* _WHAT THE TASK REQUIRES_
The result should be every line that contains the word "edit", taken from the material.

* _DATA FOR THIS TASK_

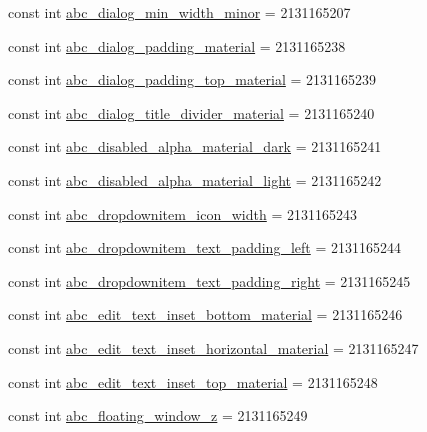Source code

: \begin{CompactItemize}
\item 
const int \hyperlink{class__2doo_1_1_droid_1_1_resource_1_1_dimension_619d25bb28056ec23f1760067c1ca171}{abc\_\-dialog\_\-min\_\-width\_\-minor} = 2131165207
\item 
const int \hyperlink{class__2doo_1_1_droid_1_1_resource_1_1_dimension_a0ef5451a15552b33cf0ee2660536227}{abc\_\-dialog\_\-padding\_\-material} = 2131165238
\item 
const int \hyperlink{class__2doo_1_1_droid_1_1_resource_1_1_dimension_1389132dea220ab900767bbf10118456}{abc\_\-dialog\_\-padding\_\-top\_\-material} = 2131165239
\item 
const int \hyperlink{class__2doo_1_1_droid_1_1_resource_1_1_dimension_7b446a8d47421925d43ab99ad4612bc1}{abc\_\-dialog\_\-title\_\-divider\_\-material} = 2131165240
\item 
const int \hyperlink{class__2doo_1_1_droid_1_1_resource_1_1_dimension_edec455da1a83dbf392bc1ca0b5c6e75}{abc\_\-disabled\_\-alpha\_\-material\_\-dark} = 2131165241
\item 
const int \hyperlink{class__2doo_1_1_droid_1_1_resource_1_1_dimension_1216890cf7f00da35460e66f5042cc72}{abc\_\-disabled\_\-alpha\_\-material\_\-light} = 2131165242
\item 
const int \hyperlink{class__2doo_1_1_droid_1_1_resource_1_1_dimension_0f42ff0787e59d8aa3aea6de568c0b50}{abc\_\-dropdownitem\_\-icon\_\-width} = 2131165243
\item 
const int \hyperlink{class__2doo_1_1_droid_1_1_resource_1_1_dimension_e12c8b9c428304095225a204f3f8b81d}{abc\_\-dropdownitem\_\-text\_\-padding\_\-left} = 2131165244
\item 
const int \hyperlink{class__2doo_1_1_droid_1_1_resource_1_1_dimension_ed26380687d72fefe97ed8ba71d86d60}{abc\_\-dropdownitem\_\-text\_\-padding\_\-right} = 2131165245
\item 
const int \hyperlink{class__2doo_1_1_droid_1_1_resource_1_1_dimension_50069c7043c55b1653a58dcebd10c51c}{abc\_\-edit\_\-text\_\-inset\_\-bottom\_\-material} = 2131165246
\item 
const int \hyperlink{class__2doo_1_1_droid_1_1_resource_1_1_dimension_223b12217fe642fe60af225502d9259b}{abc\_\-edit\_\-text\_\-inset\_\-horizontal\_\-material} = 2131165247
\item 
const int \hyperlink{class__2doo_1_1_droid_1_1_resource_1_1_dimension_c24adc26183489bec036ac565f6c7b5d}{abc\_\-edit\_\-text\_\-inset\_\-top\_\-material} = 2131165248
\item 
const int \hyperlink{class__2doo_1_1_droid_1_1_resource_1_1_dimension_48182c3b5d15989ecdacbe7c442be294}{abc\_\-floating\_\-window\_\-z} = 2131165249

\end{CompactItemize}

--

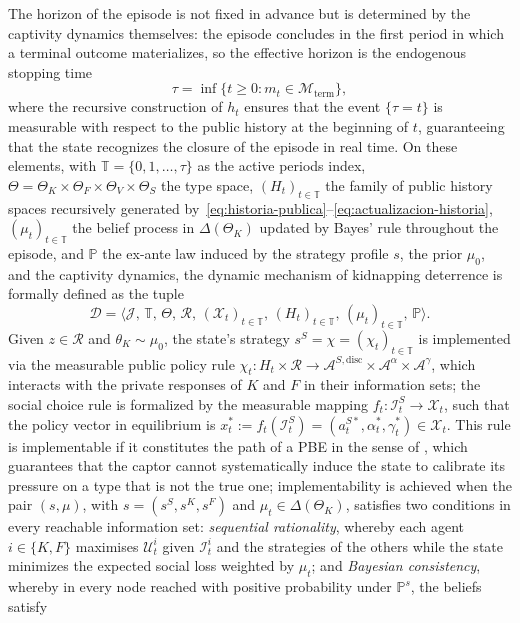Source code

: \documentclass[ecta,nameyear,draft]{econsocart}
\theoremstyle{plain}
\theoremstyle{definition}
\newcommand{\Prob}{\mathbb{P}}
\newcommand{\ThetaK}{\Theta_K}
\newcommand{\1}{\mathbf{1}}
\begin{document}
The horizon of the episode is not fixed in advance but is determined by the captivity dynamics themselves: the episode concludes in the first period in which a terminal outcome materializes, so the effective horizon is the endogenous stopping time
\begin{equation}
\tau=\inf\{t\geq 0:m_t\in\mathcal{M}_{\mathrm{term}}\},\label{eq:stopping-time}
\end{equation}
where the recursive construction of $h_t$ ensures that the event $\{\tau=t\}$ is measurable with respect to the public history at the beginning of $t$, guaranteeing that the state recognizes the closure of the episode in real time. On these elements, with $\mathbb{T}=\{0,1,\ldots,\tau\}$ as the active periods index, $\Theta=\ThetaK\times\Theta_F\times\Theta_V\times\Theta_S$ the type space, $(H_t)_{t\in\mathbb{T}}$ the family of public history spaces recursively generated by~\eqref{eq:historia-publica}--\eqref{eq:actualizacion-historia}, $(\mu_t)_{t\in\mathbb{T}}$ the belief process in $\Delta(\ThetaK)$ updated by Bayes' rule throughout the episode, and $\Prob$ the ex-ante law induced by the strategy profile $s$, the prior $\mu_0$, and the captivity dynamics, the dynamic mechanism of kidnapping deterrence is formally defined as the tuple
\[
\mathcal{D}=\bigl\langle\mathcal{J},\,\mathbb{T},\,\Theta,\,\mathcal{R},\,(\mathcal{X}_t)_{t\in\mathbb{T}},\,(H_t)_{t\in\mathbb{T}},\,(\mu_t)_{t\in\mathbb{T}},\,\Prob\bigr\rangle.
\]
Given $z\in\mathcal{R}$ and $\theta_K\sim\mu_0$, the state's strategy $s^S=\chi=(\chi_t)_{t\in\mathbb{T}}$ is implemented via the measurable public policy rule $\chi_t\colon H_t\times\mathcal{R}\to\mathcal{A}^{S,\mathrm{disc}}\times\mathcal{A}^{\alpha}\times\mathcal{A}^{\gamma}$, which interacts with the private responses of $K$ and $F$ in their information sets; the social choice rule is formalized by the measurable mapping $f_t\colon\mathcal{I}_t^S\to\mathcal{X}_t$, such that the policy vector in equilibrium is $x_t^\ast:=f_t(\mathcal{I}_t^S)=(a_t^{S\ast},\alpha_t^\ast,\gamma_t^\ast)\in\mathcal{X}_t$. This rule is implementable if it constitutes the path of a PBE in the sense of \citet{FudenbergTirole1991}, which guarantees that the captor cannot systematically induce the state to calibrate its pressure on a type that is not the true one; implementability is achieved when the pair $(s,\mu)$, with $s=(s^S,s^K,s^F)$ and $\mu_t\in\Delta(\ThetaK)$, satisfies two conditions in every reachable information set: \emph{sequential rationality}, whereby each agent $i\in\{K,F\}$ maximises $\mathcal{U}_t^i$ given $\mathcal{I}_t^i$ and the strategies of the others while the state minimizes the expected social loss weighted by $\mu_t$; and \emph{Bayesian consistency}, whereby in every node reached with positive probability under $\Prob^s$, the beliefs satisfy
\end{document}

* _ANSWER TO THIS TASK_
const int \hyperlink{class__2doo_1_1_droid_1_1_resource_1_1_dimension_50069c7043c55b1653a58dcebd10c51c}{abc\_\-edit\_\-text\_\-inset\_\-bottom\_\-material} = 2131165246
const int \hyperlink{class__2doo_1_1_droid_1_1_resource_1_1_dimension_223b12217fe642fe60af225502d9259b}{abc\_\-edit\_\-text\_\-inset\_\-horizontal\_\-material} = 2131165247
const int \hyperlink{class__2doo_1_1_droid_1_1_resource_1_1_dimension_c24adc26183489bec036ac565f6c7b5d}{abc\_\-edit\_\-text\_\-inset\_\-top\_\-material} = 2131165248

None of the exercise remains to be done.